# Pudel DH WorldCup



## CoreX (23. August 2009)

Hallo!

Ich hab auf der alutech website etwas von einem Pudel DH WorldCup Rahmen gelesen der zur Eurobike vorgestellt werden soll. Gibts den da schon vorab Infos dazu? Wo liegen die Unterschiede zum normalen Pudel DH?

Danke schonmal!

Gruß,
CoreX


----------



## michar (24. August 2009)

also ich denke es wird sich sicherlich hier dran orientieren...an dem ,,fyler,, sieht man unten noch ein aufwaendiges fraesteil eingearbeitet! obs sooo ein riesen unteschied zum ,,normalen,, pudel wird denk ich nicht..ich denke das das ding gewichts und stabilitaetsoptimiert sein wird und vllt an der geometrie noch bisschen was gemacht wurd...

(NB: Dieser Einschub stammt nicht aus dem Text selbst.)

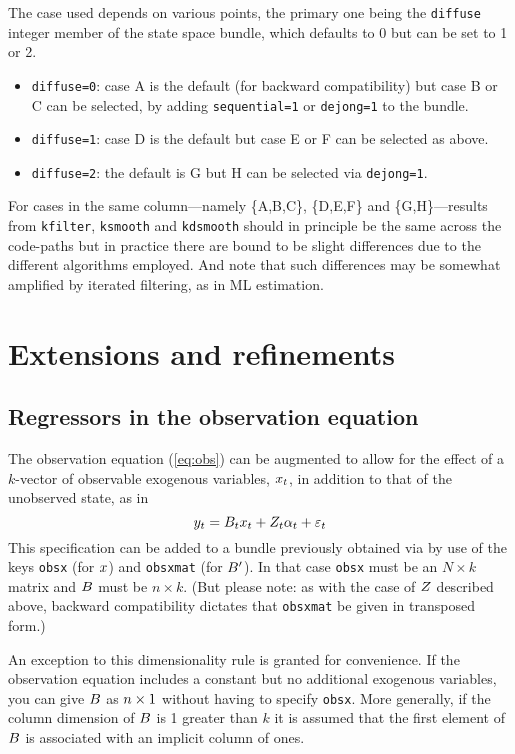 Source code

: The case used depends on various points, the primary one being the
\texttt{diffuse} integer member of the state space bundle, which
defaults to 0 but can be set to 1 or 2.
\begin{itemize}
\item \texttt{diffuse=0}: case A is the default (for backward
  compatibility) but case B or C can be selected, by adding
  \texttt{sequential=1} or \texttt{dejong=1} to the bundle.
\item \texttt{diffuse=1}: case D is the default but case
  E or F can be selected as above.
\item \texttt{diffuse=2}: the default is G but H can be selected
  via \texttt{dejong=1}.
\end{itemize}

For cases in the same column---namely \{A,B,C\}, \{D,E,F\} and
\{G,H\}---results from \texttt{kfilter}, \texttt{ksmooth} and
\texttt{kdsmooth} should in principle be the same across the code-paths
but in practice there are bound to be slight differences due to the
different algorithms employed. And note that such differences may be
somewhat amplified by iterated filtering, as in ML estimation.

\section{Extensions and refinements}
\label{sec:extensions}

\subsection{Regressors in the observation equation}
\label{sec:obsx}

The observation equation (\ref{eq:obs}) can be augmented to allow for
the effect of a $k$-vector of observable exogenous variables,
$x_t$, in addition to that of the unobserved state, as in
\[
  y_t = B_tx_t + Z_t \alpha_t +
  \varepsilon_t
\]
This specification can be added to a bundle previously obtained via
 by use of the keys \texttt{obsx} (for $x$) and
\texttt{obsxmat} (for $B'$). In that case \texttt{obsx} must be
an $N \times k$ matrix and $B$ must be $n \times k$. (But
please note: as with the case of $Z$ described above, backward
compatibility dictates that \texttt{obsxmat} be given in transposed
form.)

An exception to this dimensionality rule is granted for convenience.
If the observation equation includes a constant but no additional
exogenous variables, you can give $B$ as $n \times 1$
without having to specify \texttt{obsx}.  More generally, if the
column dimension of $B$ is 1 greater than $k$ it is assumed
that the first element of $B$ is associated with an implicit
column of ones.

hier unten sieht man ja das fraesteil...


----------



## MTB-News.de




----------



## michar (31. August 2009)

so..das isser also! sehr geiles teil...sitzrohr is jetzt wie beim neuen keiler und das neue fraesteil unten...keine welten zum normalen pudel..aber huebsch...Oder ist sonst noch was neu dran?


----------



## Bommber 1 (23. September 2009)

Ist von euch schon mal einer Ein Pudel gefahren ?
wenn ja dann schreibt mir doch bitte eurer Erfahrungen,
möchte mir wahrscheinlich eins zulegen.
Fahre bis jetzt ein Big Hit 3 von 07
und bin noch gefahren ein Gambler, Demo 8 von 2006
und ein Ion.


----------